• REQUIRED WORK: Please keep to the lines below from the one with "Displays all available categories" through the one with "## TicTacToe", and restate them word for word, ends included.

• AVAILABLE RECORDS:
- - -

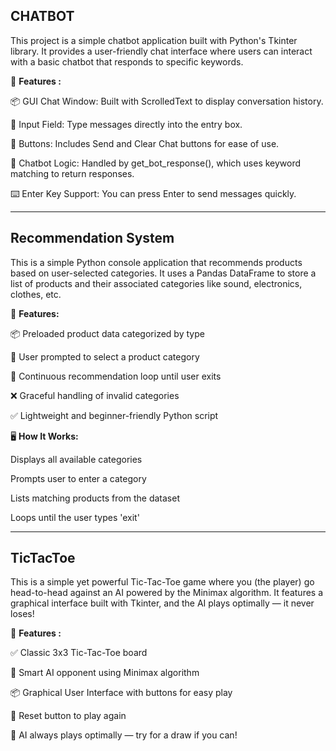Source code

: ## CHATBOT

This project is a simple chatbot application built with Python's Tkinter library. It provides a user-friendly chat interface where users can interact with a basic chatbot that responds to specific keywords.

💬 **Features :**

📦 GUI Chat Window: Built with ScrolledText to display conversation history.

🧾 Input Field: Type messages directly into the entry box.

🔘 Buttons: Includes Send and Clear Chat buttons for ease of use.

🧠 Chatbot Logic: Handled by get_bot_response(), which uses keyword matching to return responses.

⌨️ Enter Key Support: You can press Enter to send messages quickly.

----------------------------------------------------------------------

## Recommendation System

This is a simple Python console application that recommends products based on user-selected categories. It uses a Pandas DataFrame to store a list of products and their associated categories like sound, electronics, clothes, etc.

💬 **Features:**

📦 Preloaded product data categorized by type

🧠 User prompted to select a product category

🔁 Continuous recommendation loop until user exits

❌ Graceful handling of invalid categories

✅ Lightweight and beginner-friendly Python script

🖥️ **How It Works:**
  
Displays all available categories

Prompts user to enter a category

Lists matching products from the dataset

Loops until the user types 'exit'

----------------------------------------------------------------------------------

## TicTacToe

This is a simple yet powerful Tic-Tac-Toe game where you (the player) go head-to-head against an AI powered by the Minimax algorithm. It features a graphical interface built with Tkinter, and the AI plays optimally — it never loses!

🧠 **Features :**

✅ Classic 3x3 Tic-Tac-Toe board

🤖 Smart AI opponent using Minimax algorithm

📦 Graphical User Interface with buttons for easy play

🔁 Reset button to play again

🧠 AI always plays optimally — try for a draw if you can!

- - -

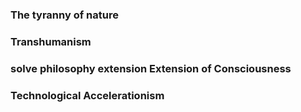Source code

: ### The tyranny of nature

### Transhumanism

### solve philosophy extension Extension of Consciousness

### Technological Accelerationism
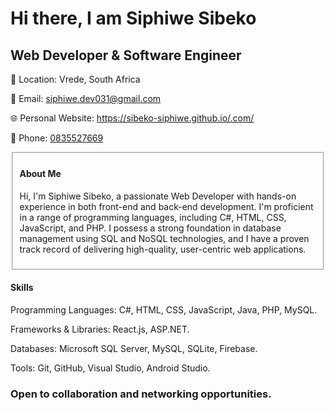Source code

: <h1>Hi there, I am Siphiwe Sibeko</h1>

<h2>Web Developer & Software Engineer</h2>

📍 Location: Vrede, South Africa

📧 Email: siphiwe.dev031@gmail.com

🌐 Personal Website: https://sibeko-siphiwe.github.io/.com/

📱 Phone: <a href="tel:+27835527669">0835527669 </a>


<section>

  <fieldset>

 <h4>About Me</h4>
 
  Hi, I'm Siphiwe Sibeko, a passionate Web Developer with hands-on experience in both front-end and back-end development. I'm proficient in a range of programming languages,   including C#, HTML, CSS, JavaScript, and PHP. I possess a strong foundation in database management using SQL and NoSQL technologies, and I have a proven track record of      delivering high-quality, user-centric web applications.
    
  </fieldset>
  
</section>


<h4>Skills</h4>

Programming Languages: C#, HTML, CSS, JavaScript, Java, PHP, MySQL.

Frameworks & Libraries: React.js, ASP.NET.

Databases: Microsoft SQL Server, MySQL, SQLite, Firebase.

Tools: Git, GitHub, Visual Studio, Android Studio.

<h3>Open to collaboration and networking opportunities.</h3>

- - -

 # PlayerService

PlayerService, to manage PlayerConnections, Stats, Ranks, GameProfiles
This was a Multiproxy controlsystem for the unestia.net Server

- - -

• ANSWER SPACE:
Displays all available categories

Prompts user to enter a category

Lists matching products from the dataset

Loops until the user types 'exit'

----------------------------------------------------------------------------------

## TicTacToe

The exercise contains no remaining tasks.